JPC Allen

Welcome to my writing pages!  The main focus of this website is to offer writing tips, prompts, and inspiration to writers, no matter what their genre or skill level. You’ll also find information on my published works and the ones in progress. My schedule for posting is:

Monday Sparks: Writing prompts to fan your creative flame.

Thursdays – Writing tips based on a monthly theme

You can sign up for my newsletter in the sidebar. You will also find me on AmazonFacebook, Instagram, Goodreads, Bookbub, and at my publisher’s site, Mt. Zion Ridge Press.

Featured post

Use Immersive Settings to Hook Readers and Transform Your Novel

Settings are the overlooked stepsister to characters and plot, and they shouldn’t be. Your selection and description of settings are just as important as the development of characters and plot. If your characters and plot aren’t grounded in a setting, then you don’t have a story. You have dialogue and action, but readers have no frame within which to reference them. Below are three ways to use immersive settings to hook readers and transform your novel.

What do I mean by immersive settings?

These are settings that are described so effectively, that paint such vivid word pictures, that readers feel they are actually experiencing the story along with the POV character. Those kind of settings hook readers and keep them turning pages.

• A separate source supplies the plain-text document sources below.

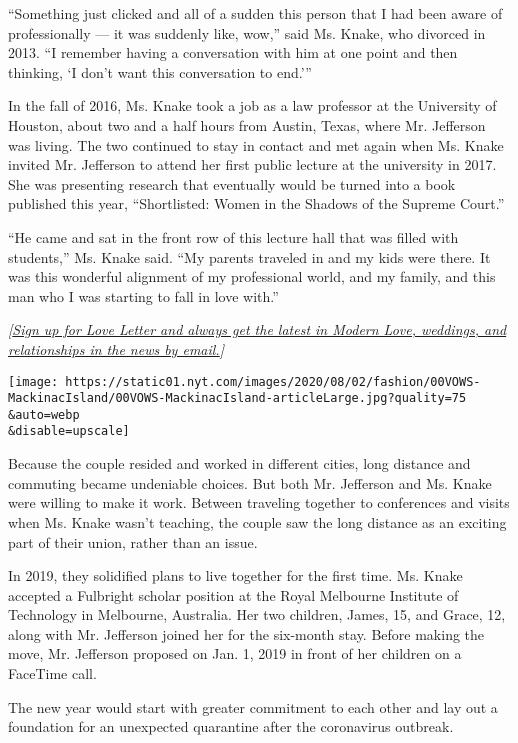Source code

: ``Something just clicked and all of a sudden this person that I had been
aware of professionally --- it was suddenly like, wow,'' said Ms. Knake,
who divorced in 2013. ``I remember having a conversation with him at one
point and then thinking, `I don't want this conversation to end.'''

In the fall of 2016, Ms. Knake took a job as a law professor at the
University of Houston, about two and a half hours from Austin, Texas,
where Mr. Jefferson was living. The two continued to stay in contact and
met again when Ms. Knake invited Mr. Jefferson to attend her first
public lecture at the university in 2017. She was presenting research
that eventually would be turned into a book published this year,
``Shortlisted: Women in the Shadows of the Supreme Court.''

``He came and sat in the front row of this lecture hall that was filled
with students,'' Ms. Knake said. ``My parents traveled in and my kids
were there. It was this wonderful alignment of my professional world,
and my family, and this man who I was starting to fall in love with.''

\emph{{[}}\href{https://www.nytimes.com/newsletters/love-letter?module=inline}{\emph{Sign
up for Love Letter and always get the latest in Modern Love, weddings,
and relationships in the news by email.}}\emph{{]}}

\texttt{[image: https://static01.nyt.com/images/2020/08/02/fashion/00VOWS-MackinacIsland/00VOWS-MackinacIsland-articleLarge.jpg?quality=75\\\&auto=webp\\\&disable=upscale]}

Because the couple resided and worked in different cities, long distance
and commuting became undeniable choices. But both Mr. Jefferson and Ms.
Knake were willing to make it work. Between traveling together to
conferences and visits when Ms. Knake wasn't teaching, the couple saw
the long distance as an exciting part of their union, rather than an
issue.

In 2019, they solidified plans to live together for the first time. Ms.
Knake accepted a Fulbright scholar position at the Royal Melbourne
Institute of Technology in Melbourne, Australia. Her two children,
James, 15, and Grace, 12, along with Mr. Jefferson joined her for the
six-month stay. Before making the move, Mr. Jefferson proposed on Jan.
1, 2019 in front of her children on a FaceTime call.

The new year would start with greater commitment to each other and lay
out a foundation for an unexpected quarantine after the coronavirus
outbreak.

But how do I write immersive settings?

Evoke the five senses. Take a look at a scene you’ve written. What senses have you used to describe it? You don’t, and usually you shouldn’t, use all five senses in every scene. But choose more than just sight for readers to imagine the scene the characters are inhabiting.

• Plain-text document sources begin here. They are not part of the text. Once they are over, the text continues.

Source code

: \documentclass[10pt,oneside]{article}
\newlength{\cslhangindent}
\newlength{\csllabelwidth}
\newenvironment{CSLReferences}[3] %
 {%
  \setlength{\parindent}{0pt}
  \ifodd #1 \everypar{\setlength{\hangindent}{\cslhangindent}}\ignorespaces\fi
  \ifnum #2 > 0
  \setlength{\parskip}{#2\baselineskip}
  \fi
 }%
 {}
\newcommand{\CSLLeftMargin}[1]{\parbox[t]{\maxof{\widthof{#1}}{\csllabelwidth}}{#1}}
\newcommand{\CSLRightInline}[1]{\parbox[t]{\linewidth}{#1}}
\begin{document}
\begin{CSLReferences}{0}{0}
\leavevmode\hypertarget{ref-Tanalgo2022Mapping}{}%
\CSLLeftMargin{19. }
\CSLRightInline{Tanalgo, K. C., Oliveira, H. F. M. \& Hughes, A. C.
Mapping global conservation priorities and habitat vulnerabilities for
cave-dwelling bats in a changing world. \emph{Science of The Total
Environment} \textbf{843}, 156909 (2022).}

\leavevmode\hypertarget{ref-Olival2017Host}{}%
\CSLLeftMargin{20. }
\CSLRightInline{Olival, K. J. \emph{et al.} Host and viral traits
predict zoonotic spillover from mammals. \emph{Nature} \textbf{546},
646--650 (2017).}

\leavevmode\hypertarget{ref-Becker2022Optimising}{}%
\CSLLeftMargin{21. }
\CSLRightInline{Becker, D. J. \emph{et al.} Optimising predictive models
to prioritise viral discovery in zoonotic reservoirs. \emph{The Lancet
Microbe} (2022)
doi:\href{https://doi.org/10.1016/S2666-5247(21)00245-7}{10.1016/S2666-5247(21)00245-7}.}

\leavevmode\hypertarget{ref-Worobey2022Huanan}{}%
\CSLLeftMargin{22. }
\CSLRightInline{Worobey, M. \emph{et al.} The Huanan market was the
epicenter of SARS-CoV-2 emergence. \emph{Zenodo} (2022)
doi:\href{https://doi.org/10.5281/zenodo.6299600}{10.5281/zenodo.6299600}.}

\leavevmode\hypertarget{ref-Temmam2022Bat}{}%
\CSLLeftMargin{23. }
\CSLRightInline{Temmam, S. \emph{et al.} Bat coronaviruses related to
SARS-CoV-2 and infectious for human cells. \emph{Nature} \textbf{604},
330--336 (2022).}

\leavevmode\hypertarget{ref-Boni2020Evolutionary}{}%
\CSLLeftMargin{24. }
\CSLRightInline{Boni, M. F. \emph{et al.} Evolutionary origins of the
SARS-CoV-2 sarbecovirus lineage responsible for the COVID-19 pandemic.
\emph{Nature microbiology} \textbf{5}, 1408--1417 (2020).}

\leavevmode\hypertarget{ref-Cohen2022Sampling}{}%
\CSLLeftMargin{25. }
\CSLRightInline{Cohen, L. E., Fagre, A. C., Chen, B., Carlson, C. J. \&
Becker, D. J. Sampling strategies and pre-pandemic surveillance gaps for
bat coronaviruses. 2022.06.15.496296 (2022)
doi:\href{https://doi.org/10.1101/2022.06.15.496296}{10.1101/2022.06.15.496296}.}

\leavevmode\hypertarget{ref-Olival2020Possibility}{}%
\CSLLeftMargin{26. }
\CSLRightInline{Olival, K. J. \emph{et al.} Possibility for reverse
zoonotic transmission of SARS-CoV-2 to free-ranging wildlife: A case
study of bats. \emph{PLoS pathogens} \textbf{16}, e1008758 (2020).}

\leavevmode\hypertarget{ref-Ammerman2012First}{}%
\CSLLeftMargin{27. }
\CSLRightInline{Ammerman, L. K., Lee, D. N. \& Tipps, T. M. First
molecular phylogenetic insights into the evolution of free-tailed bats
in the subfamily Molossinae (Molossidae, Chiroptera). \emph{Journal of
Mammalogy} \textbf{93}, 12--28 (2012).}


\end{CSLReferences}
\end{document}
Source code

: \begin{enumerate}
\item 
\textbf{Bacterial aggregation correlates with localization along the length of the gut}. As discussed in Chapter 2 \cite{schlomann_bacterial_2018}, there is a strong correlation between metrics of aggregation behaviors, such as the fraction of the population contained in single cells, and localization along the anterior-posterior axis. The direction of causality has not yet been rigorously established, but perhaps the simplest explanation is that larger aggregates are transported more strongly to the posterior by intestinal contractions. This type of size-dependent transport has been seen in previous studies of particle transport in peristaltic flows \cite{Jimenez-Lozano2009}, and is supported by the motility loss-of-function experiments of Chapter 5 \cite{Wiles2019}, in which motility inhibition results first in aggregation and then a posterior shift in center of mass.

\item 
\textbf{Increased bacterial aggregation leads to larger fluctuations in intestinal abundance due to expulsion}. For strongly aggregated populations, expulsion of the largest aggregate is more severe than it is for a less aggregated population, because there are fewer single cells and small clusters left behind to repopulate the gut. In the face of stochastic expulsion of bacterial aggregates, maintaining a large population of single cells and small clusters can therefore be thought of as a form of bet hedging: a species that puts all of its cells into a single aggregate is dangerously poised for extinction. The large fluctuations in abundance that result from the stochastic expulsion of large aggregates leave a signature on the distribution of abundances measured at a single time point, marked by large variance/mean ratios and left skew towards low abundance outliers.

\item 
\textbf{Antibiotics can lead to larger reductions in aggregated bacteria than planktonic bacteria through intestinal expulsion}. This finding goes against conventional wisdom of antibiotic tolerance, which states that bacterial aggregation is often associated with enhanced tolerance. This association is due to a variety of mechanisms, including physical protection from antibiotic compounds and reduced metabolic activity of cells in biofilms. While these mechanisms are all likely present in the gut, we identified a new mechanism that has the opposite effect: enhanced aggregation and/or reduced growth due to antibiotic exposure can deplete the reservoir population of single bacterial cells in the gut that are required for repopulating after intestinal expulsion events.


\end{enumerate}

What’s the mood? What mood do you want to convey to readers? What is the mood of your POV character in a particular scene? The mood will determine what senses you choose to describe the scene as well as specific words.

For example, my teen sleuth Rae Riley hates hospitals. She visited too many of them while her mother battled a losing fight with cancer. Since Rae is my POV character, I will choose senses and descriptions that show readers Rae’s opinion of hospitals. Here’s an excerpt from A Riddle in the Lonesome October. Rae and her dad are accompanying Rae’s cousin Amber to see her father in ICU as he fights for his life after a riding accident:

Amber shrank into herself as we made our way through the maze that all hospitals adopted as their floor plan. Even if the color scheme was different from the hospitals in North Carolina, the miles of dead white light made it look the same. 

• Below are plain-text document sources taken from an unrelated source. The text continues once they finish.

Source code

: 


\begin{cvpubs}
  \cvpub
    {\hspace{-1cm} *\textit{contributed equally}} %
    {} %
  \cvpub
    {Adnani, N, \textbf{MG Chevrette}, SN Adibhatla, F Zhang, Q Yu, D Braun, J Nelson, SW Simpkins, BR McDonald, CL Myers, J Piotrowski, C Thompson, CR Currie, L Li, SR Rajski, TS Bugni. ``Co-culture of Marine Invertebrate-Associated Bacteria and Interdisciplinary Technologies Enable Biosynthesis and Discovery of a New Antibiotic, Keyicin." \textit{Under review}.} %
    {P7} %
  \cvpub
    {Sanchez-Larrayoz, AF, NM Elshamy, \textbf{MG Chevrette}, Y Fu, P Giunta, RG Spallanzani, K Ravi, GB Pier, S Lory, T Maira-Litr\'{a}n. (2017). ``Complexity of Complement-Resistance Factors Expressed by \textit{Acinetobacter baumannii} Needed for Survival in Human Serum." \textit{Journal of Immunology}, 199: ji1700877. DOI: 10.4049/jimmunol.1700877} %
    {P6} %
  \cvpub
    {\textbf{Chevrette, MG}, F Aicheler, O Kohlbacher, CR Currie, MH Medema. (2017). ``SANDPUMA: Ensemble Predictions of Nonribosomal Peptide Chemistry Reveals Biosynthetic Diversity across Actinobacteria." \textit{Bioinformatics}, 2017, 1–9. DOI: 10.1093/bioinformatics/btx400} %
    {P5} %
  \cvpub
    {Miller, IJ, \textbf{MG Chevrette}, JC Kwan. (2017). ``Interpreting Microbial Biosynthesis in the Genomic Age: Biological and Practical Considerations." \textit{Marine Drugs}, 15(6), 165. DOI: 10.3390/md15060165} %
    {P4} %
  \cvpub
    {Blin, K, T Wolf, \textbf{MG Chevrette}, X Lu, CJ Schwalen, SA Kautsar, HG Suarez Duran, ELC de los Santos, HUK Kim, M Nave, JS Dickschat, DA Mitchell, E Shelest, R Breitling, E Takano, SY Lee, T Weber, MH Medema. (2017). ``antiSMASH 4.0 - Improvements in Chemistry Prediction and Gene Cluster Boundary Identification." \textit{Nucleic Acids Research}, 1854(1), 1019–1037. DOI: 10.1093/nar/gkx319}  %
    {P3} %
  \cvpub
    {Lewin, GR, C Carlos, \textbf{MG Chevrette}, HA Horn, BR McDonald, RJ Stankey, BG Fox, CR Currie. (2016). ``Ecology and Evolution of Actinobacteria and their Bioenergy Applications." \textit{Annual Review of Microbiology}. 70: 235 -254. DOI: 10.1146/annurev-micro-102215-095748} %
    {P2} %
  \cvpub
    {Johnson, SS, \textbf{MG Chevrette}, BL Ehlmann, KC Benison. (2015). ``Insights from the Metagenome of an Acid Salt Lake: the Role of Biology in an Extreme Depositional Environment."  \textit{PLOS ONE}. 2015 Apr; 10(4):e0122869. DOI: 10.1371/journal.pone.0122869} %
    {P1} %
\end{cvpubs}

In the elevator, Dad put his arm around Amber, and she leaned into him, her breathing loud. 

I swallowed for about the hundredth time, trying to ignore the antiseptic stench that permeated every inch of every hospital I’d ever been in. 

Now a character who sees hospitals and medical procedures in a positive way might describe this journey to the ICU in more hopeful words, such as the smell was clean or refreshing. Instead of feeling like she’s lost in a maze, she notices the precision and industry of the nurses and staff she walks past.

Limit your description to make the most impact. One of the best pieces of advice I’ve received on describing settings came from romantic suspense author DiAnn Mills. She said that when you invite someone into your home for the first time, you don’t overwhelm them with a history of how you acquired each piece of furniture in your living room. You’d only discuss the items they showed an interest in.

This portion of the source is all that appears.